Implicitly comparing him to the trust-busting president Teddy Roosevelt, the statement — attributed to Peter Navarro, one of the campaign’s economic advisors — said, “Donald Trump will break up the new media conglomerate oligopolies that have gained enormous control over our information, intrude into our personal lives, and in this election, are attempting to unduly influence America’s political process. … Donald Trump would never approve such a deal because it concentrates too much power in the hands of the too and powerful few.”
The candidates positions’ don’t bode well for a mega-merger between AT&T and Time Warner that regulators likely have misgivings about already. There will be fears that AT&T will play games with Time Warner’s content, whether by keeping some of it exclusive to AT&T, giving Time Warner’s cable networks better placement on channel lineups than its competitors get, or charging its competitors in the distribution space more for the programming it owns.
The Justice Department and the FCC have been heavily criticized over their approval of Comcast’s 2009 acquisition of NBC Universal. That’s the closest parallel to AT&T’s proposed blockbuster purchase of the parent company of CNN, HBO and Warner Bros., among others.
When approving the Comcast-NBC deal, the FCC and DOJ put in place certain conditions, including minimum broadband speeds and support for minority-owned cable channels, by which the newly merged company was supposed to abide. Those have proved difficult for regulators to enforce, and the company has been sued for violating the terms of its deal. (Comcast has called at least one of those suits “frivolous.”)
Credit Suisse analysts wrote in a note this week that they expect a “lengthy antitrust review” of Time Warner and AT&T — enough to give the companies pause about a potential merger. The analysts said the regulatory environment gives the deal an “uncertain outcome.”
The companies evidently disagreed — AT&T has to pay a substantial amount of money if the deal is blocked.
But Time Warner is decidedly different than T-Mobile or any of the other takeover targets that the Obama administration said “no” to.
“This is not the T-Mobile deal; there is no competitor being removed from the marketplace,” AT&T CEO Randall Stephenson noted during a conference call with the media. “Time Warner is a supplier to AT&T. It’s a classic vertical merger. They’re always dealt with by concessions and conditions — that’s what we anticipate happening here.”

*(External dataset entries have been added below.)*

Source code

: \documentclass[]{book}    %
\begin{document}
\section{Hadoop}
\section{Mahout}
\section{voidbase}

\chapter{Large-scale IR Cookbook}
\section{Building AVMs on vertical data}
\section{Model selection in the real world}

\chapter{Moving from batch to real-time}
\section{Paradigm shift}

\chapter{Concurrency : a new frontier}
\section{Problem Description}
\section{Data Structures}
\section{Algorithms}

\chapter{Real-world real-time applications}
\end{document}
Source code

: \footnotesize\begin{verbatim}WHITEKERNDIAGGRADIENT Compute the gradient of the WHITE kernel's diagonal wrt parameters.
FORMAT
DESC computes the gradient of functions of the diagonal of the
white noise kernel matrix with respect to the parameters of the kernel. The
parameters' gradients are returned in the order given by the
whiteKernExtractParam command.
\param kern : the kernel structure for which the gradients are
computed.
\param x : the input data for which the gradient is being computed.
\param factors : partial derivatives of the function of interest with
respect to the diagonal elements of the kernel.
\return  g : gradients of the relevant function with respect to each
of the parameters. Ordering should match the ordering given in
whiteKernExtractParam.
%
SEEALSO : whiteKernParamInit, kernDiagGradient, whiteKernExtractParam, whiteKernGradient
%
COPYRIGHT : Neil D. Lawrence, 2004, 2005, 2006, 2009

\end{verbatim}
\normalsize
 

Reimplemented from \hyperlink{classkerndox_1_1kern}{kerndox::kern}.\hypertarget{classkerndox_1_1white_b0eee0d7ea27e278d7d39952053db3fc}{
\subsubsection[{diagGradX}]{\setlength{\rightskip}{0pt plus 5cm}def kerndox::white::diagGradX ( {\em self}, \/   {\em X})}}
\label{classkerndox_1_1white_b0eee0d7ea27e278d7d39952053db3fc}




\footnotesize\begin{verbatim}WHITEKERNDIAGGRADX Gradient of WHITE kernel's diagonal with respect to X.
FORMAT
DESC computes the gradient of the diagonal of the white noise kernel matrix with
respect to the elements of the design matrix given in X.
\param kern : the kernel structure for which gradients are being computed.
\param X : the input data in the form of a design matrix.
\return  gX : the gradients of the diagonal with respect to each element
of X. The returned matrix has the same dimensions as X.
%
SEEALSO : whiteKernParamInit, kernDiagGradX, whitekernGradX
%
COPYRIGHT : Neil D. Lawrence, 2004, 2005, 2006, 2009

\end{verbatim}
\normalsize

Time Warner is also different than NBC Universal, in that it owns only a small handful of broadcast networks, and the companies have not yet decided if any of those licenses will be part of the deal. If they’re spun off, the FCC wouldn’t even need to be involved in the scrutiny of the merger.
In a press release, AT&T noted that one of the aspects that makes Time Warner an attractive asset is that its business “is lightly regulated compared to much of AT&T’s existing operations.”
The companies noted that they expect the transaction to close before the end of next year, following regulatory review.